Dzisiaj postanowiłam odbiec odrobinę od problemów paznokciowych i opowiedzieć Wam o czymś bardzo przyjemnym :). Mam na myśli zabieg z użyciem parafiny kosmetycznej. Każda z moich klientek (i klientów też ;) gdy słyszy, że jednym z kroków będzie zanurzenie dłoni w rozgrzanej parafinie odczuwa co najmniej niepewność, a nawet przerażenie. Jednak dzielnie przezwyciężając lęk stwierdzają, że parafinowanie jest naprawdę przyjemne i bardzo relaksujące :).
Jakie są wskazania i na czym polega cały zabieg?
Parafinowanie jest wyjątkowo przyjemne, gdy na dworze jest zimno, mróz, wieje lodowaty wiatr, głównie zimą. Taka pogoda sprzyja odmrożeniom i przesuszaniu skóry dłoni.
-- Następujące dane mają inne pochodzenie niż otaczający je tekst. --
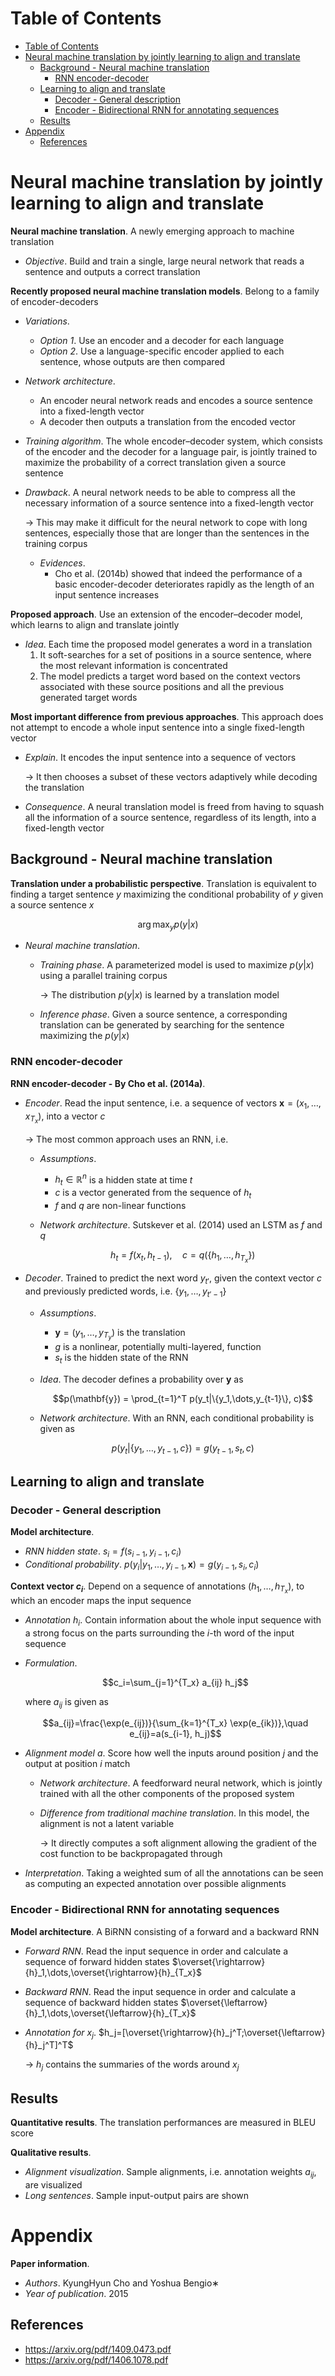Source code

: <!-- TOC titleSize:1 tabSpaces:2 depthFrom:1 depthTo:6 withLinks:1 updateOnSave:1 orderedList:0 skip:0 title:1 charForUnorderedList:* -->
# Table of Contents
- [Table of Contents](#table-of-contents)
- [Neural machine translation by jointly learning to align and translate](#neural-machine-translation-by-jointly-learning-to-align-and-translate)
  - [Background - Neural machine translation](#background---neural-machine-translation)
    - [RNN encoder-decoder](#rnn-encoder-decoder)
  - [Learning to align and translate](#learning-to-align-and-translate)
    - [Decoder - General description](#decoder---general-description)
    - [Encoder - Bidirectional RNN for annotating sequences](#encoder---bidirectional-rnn-for-annotating-sequences)
  - [Results](#results)
- [Appendix](#appendix)
  - [References](#references)
<!-- /TOC -->

# Neural machine translation by jointly learning to align and translate
**Neural machine translation**. A newly emerging approach to machine translation
* *Objective*. Build and train a single, large neural network that reads a sentence and outputs a correct translation

**Recently proposed neural machine translation models**. Belong to a family of encoder-decoders
* *Variations*.
    * *Option 1*. Use an encoder and a decoder for each language
    * *Option 2*. Use a language-specific encoder applied to each sentence, whose outputs are then compared
* *Network architecture*. 
    * An encoder neural network reads and encodes a source sentence into a fixed-length vector
    * A decoder then outputs a translation from the encoded vector
* *Training algorithm*. The whole encoder–decoder system, which consists of the encoder and the decoder for a language pair, is jointly trained to maximize the probability of a correct translation given a source sentence
* *Drawback*. A neural network needs to be able to compress all the necessary information of a source sentence into a fixed-length vector
    
    $\to$ This may make it difficult for the neural network to cope with long sentences, especially those that are longer than the sentences in the training corpus
    * *Evidences*.
        * Cho et al. (2014b) showed that indeed the performance of a basic encoder-decoder deteriorates rapidly as the length of an input sentence increases

**Proposed approach**. Use an extension of the encoder–decoder model, which learns to align and translate jointly
* *Idea*. Each time the proposed model generates a word in a translation
    1. It soft-searches for a set of positions in a source sentence, where the most relevant information is concentrated
    2. The model predicts a target word based on the context vectors associated with these source positions and all the previous generated target words

**Most important difference from previous approaches**. This approach does not attempt to encode a whole input sentence into a single fixed-length vector
* *Explain*. It encodes the input sentence into a sequence of vectors
    
    $\to$ It then chooses a subset of these vectors adaptively while decoding the translation
* *Consequence*. A neural translation model is freed from having to squash all the information of a source sentence, regardless of its length, into a fixed-length vector

## Background - Neural machine translation
**Translation under a probabilistic perspective**. Translation is equivalent to finding a target sentence $y$  maximizing the conditional probability of $y$ given a source sentence $x$

$$\arg\max_y p(y|x)$$

* *Neural machine translation*. 
    * *Training phase*. A parameterized model is used to maximize $p(y|x)$ using a parallel training corpus

        $\to$ The distribution $p(y|x)$ is learned by a translation model
    * *Inference phase*. Given a source sentence, a corresponding translation can be generated by searching for the sentence maximizing the $p(y|x)$

### RNN encoder-decoder
**RNN encoder-decoder - By Cho et al. (2014a)**.
* *Encoder*. Read the input sentence, i.e. a sequence of vectors $\mathbf{x}=(x_1,\dots,x_{T_x})$, into a vector $c$

    $\to$ The most common approach uses an RNN, i.e.
    * *Assumptions*.
        * $h_t\in\mathbb{R}^n$ is a hidden state at time $t$
        * $c$ is a vector generated from the sequence of $h_t$
        * $f$ and $q$ are non-linear functions
    * *Network architecture*. Sutskever et al. (2014) used an LSTM as $f$ and $q$

        $$h_t=f(x_t,h_{t-1}),\quad c=q(\{h_1,\dots,h_{T_x}\})$$

* *Decoder*. Trained to predict the next word $y_{t'}$, given the context vector $c$ and previously predicted words, i.e. $\{y_1,\dots,y_{t'-1}\}$
    * *Assumptions*.
        * $\mathbf{y}=(y_1,\dots,y_{T_y})$ is the translation
        * $g$ is a nonlinear, potentially multi-layered, function
        * $s_t$ is the hidden state of the RNN
    * *Idea*. The decoder defines a probability over $\mathbf{y}$ as

        $$p(\mathbf{y}) = \prod_{t=1}^T p(y_t|\{y_1,\dots,y_{t-1}\}, c)$$
    
    * *Network architecture*. With an RNN, each conditional probability is given as

        $$p(y_t|\{y_1,\dots,y_{t-1}, c\}) = g(y_{t-1}, s_t, c)$$

## Learning to align and translate
### Decoder - General description
**Model architecture**.
* *RNN hidden state*. $s_i=f(s_{i-1}, y_{i-1}, c_i)$
* *Conditional probability*. $p(y_i|y_1,\dots,y_{i-1}, \mathbf{x}) = g(y_{i-1}, s_i, c_i)$

**Context vector $c_i$**. Depend on a sequence of annotations $(h_1,\dots,h_{T_x})$, to which an encoder maps the input sequence
* *Annotation $h_i$*. Contain information about the whole input sequence with a strong focus on the parts surrounding the $i$-th word of the input sequence
* *Formulation*.

    $$c_i=\sum_{j=1}^{T_x} a_{ij} h_j$$

    where $a_{ij}$ is given as

    $$a_{ij}=\frac{\exp(e_{ij})}{\sum_{k=1}^{T_x} \exp(e_{ik})},\quad e_{ij}=a(s_{i-1}, h_j)$$

* *Alignment model $a$*. Score how well the inputs around position $j$ and the output at position $i$ match
    * *Network architecture*. A feedforward neural network, which is jointly trained with all the other components of the proposed system
    * *Difference from traditional machine translation*. In this model, the alignment is not a latent variable

        $\to$ It directly computes a soft alignment allowing the gradient of the cost function to be backpropagated through
* *Interpretation*. Taking a weighted sum of all the annotations can be seen as computing an expected annotation  over possible alignments

### Encoder - Bidirectional RNN for annotating sequences
**Model architecture**. A BiRNN consisting of a forward and a backward RNN
* *Forward RNN*. Read the input sequence in order and calculate a sequence of forward hidden states $\overset{\rightarrow}{h}_1,\dots,\overset{\rightarrow}{h}_{T_x}$
* *Backward RNN*. Read the input sequence in order and calculate a sequence of backward hidden states $\overset{\leftarrow}{h}_1,\dots,\overset{\leftarrow}{h}_{T_x}$
* *Annotation for $x_j$*. $h_j=[\overset{\rightarrow}{h}_j^T;\overset{\leftarrow}{h}_j^T]^T$

    $\to$ $h_j$ contains the summaries of the words around $x_j$

## Results
**Quantitative results**. The translation performances are measured in BLEU score

**Qualitative results**. 
* *Alignment visualization*. Sample alignments, i.e. annotation weights $a_{ij}$, are visualized
* *Long sentences*. Sample input-output pairs are shown

# Appendix
**Paper information**.
* *Authors*. KyungHyun Cho and Yoshua Bengio∗
* *Year of publication*. 2015

## References
* https://arxiv.org/pdf/1409.0473.pdf
* https://arxiv.org/pdf/1406.1078.pdf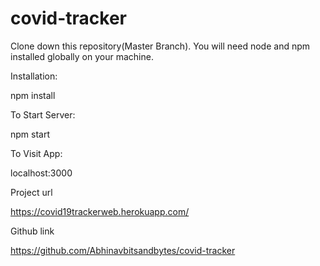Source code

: # covid-tracker
Clone down this repository(Master Branch). You will need node and npm installed globally on your machine.

Installation:

npm install

To Start Server:

npm start

To Visit App:

localhost:3000

Project url

https://covid19trackerweb.herokuapp.com/

Github link

https://github.com/Abhinavbitsandbytes/covid-tracker
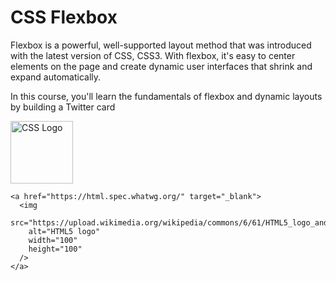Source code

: ﻿# CSS Flexbox

Flexbox is a powerful, well-supported layout
method that was introduced with the latest
version of CSS, CSS3. With flexbox, it's
easy to center elements on the page and
create dynamic user interfaces that
shrink and expand automatically.

In this course, you'll learn the
fundamentals of flexbox and dynamic
layouts by building a Twitter card

<div>
    <a href="https://www.w3.org/Style/CSS/" target="_blank">
       <img
         src="https://upload.wikimedia.org/wikipedia/commons/3/3d/CSS.3.svg"
         alt="CSS Logo"
         width="100"
         height="100"
       />
    </a>
    
    <a href="https://html.spec.whatwg.org/" target="_blank">
      <img
        src="https://upload.wikimedia.org/wikipedia/commons/6/61/HTML5_logo_and_wordmark.svg"
        alt="HTML5 logo"
        width="100"
        height="100"
      />
    </a>
</div>
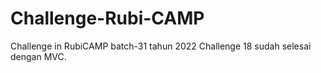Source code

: # Challenge-Rubi-CAMP
Challenge in RubiCAMP batch-31 tahun 2022
Challenge 18 sudah selesai dengan MVC.

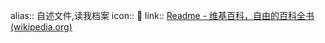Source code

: alias:: 自述文件,读我档案
icon:: 🍵
link:: [Readme - 维基百科，自由的百科全书 (wikipedia.org)](https://zh.wikipedia.org/wiki/Readme)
Zabieg korzystnie wpłynie też na kondycję dłoni po świątecznych porządkach, również w przypadku słabego krążenia (często zimne dłonie i stopy), przebarwień, czy też skóry dłoni i stóp wymagającej regeneracji i odmłodzenia. Zabieg parafinowania może być z powodzeniem stosowany jako dodatek do manicure lub pedicure. Tak wygląda przykładowa parafiniarka oraz akcesoria potrzebne do zabiegu:
Opiszę teraz jak może wyglądać taki zabieg na dłoniach :).
1) Na początku warto zmyć lakier jeśli mamy go na paznokciach, aby im też umożliwić kontakt ze składnikami odżywczymi.
2) Następnie wykonuję klasyczny manicure.
3) Kolejnym krokiem jest delikatne złuszczenie martwego naskórka przy pomocy jakiegoś ładnie pachnącego peelingu do dłoni - od tej pory zaczynają się cudowne zapachy ;).
4) Teraz czas na masaż z użyciem oliwki z dodatkiem ulubionego olejku eterycznego :). Masaż może być taki klasyczny, a jeśli osoba wykonująca zabieg ma już doświadczenie dodaje elementy na przykład masaży orientalnych.
5) Następnie przystępujemy do nałożenia specjalnej maski pod parafinę do dłoni. Zazwyczaj jest to maska tłusta, gęsta, nakładam na dłonie dość grubą warstwę i nie wmasowuję jej. Tych kilka szczegółów jest bardzo ważnych, aby skóra dłoni była zabezpieczona przed dość gorącą temperaturą parafiny.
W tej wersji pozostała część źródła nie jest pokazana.